__WORK INSTRUCTION__
Filter the records for "textit" and keep each line that has it.

__WORKING DATA__
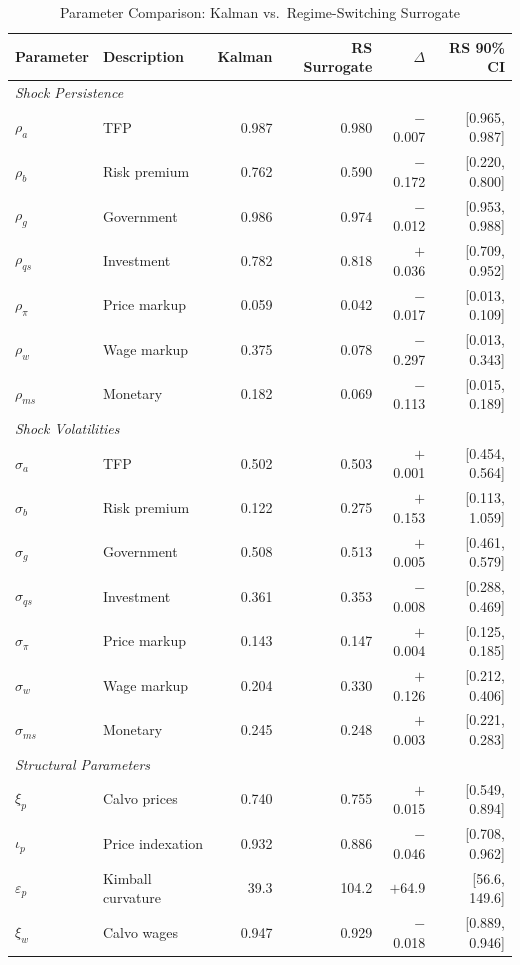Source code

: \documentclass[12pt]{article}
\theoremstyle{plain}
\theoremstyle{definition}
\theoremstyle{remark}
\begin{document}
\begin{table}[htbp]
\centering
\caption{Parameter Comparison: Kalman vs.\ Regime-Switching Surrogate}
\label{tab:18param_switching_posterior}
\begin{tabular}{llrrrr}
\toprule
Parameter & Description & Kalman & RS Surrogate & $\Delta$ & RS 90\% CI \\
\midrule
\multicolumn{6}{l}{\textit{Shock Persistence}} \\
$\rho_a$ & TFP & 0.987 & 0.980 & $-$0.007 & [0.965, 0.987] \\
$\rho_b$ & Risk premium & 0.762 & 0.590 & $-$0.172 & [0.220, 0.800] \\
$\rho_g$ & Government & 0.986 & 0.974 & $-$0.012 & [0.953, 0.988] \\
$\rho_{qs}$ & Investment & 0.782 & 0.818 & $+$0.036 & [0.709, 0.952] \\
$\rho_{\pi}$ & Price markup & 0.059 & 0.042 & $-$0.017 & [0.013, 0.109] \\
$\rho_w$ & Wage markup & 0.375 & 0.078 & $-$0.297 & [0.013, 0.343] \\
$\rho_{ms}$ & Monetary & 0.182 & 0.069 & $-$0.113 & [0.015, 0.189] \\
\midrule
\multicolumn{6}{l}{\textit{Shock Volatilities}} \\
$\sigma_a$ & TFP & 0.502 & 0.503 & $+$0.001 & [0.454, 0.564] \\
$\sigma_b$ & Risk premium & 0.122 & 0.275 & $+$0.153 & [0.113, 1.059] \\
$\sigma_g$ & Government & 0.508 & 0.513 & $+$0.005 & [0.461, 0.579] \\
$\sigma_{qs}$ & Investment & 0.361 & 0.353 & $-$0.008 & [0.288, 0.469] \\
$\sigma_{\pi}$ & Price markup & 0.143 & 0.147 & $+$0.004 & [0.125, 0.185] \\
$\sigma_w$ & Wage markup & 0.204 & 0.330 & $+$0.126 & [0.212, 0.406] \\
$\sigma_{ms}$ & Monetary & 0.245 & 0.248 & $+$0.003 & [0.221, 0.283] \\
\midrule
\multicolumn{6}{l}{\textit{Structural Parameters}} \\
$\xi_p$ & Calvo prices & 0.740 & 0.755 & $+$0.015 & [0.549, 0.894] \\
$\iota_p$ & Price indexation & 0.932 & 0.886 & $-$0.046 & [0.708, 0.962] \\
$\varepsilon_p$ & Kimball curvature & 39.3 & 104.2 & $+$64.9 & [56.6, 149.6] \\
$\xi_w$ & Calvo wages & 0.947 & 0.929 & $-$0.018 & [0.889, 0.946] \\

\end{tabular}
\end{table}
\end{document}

---

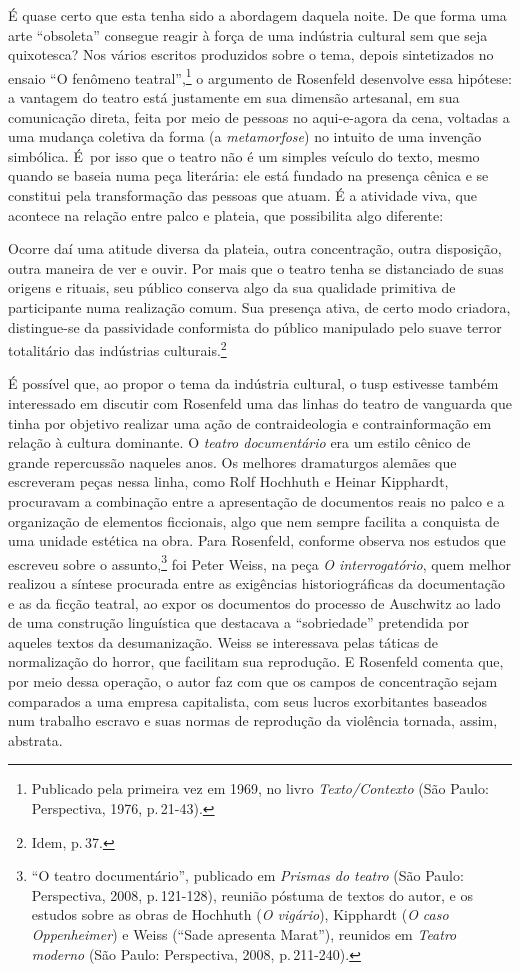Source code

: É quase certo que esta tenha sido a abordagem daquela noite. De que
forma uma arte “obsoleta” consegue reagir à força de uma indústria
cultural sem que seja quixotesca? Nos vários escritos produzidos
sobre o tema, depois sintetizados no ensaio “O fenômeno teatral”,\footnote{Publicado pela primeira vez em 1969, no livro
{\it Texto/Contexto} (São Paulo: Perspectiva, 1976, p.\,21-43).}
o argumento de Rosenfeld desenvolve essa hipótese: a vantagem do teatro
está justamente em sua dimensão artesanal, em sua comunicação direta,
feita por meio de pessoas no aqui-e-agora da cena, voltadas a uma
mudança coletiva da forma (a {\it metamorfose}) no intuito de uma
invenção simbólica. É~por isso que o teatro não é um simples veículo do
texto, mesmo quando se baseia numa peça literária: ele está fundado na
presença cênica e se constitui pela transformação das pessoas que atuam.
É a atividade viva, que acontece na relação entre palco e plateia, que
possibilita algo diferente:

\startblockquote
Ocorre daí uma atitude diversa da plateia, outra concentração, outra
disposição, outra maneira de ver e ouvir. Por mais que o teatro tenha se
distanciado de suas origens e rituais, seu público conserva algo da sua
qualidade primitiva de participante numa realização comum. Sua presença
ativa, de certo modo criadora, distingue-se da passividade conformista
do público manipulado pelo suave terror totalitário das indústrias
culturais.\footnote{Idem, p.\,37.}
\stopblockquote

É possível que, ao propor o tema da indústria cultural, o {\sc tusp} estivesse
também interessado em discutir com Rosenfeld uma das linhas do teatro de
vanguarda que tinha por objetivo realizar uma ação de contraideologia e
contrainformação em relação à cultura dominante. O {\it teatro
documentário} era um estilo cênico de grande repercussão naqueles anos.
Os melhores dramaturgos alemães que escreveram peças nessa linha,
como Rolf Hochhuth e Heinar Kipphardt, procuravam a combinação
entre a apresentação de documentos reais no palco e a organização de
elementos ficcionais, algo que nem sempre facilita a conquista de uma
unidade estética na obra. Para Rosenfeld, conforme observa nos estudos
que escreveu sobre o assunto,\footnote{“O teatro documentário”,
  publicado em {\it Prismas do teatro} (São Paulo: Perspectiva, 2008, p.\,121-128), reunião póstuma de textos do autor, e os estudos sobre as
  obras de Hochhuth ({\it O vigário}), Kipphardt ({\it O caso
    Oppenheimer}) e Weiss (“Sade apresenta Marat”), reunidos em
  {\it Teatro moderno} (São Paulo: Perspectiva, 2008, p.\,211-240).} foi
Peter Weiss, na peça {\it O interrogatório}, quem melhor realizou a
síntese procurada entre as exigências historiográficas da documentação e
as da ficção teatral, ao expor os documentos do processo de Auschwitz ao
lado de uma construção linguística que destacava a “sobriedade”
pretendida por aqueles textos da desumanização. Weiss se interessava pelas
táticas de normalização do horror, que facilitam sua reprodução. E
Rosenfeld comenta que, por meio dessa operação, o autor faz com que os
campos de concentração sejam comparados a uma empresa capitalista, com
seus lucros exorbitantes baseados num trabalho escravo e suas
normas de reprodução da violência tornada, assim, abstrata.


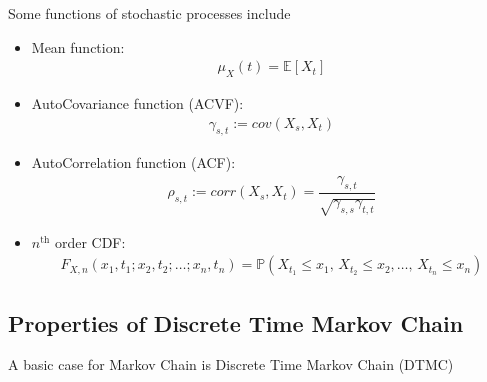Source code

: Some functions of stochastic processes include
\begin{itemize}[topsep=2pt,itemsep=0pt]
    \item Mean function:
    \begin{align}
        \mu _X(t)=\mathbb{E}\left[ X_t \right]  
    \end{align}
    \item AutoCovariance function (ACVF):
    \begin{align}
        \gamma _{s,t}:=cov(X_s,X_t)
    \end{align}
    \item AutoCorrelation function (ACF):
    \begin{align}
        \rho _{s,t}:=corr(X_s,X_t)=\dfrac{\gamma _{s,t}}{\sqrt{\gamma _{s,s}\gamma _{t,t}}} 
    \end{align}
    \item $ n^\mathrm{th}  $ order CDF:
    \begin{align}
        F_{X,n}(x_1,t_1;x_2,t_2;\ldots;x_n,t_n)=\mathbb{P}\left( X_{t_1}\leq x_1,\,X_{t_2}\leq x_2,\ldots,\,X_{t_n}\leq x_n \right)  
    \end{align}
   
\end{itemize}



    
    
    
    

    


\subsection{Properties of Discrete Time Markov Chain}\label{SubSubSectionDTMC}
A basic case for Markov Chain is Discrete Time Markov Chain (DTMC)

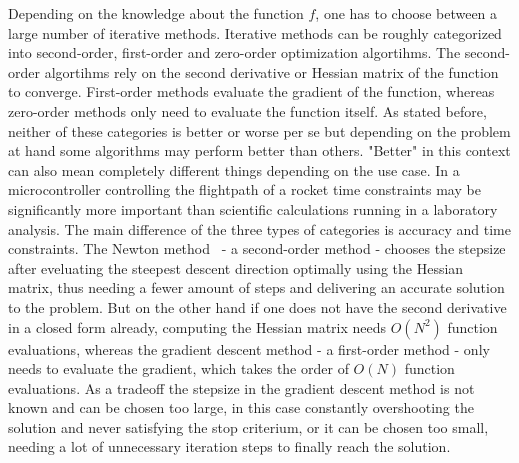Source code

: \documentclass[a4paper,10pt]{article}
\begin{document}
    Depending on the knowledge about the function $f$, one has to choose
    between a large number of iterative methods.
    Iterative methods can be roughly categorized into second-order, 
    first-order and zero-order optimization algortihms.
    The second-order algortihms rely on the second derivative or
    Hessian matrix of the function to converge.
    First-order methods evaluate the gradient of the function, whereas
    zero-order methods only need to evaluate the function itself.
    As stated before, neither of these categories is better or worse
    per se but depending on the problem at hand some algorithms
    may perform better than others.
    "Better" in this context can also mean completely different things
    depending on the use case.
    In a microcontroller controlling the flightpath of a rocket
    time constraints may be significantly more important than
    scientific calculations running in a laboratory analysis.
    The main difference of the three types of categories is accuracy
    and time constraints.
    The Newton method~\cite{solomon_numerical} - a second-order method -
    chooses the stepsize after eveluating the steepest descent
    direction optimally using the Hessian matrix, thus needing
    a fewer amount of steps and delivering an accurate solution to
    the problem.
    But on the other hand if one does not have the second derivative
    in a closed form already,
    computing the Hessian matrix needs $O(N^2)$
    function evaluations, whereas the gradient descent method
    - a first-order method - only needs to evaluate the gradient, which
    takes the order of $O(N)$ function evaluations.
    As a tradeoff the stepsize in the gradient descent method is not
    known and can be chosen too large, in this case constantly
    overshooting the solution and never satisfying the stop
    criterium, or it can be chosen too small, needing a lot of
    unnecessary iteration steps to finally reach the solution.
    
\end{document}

__ANSWER TO THIS EXERCISE__
\multicolumn{6}{l}{\textit{Shock Persistence}} \\
\multicolumn{6}{l}{\textit{Shock Volatilities}} \\
\multicolumn{6}{l}{\textit{Structural Parameters}} \\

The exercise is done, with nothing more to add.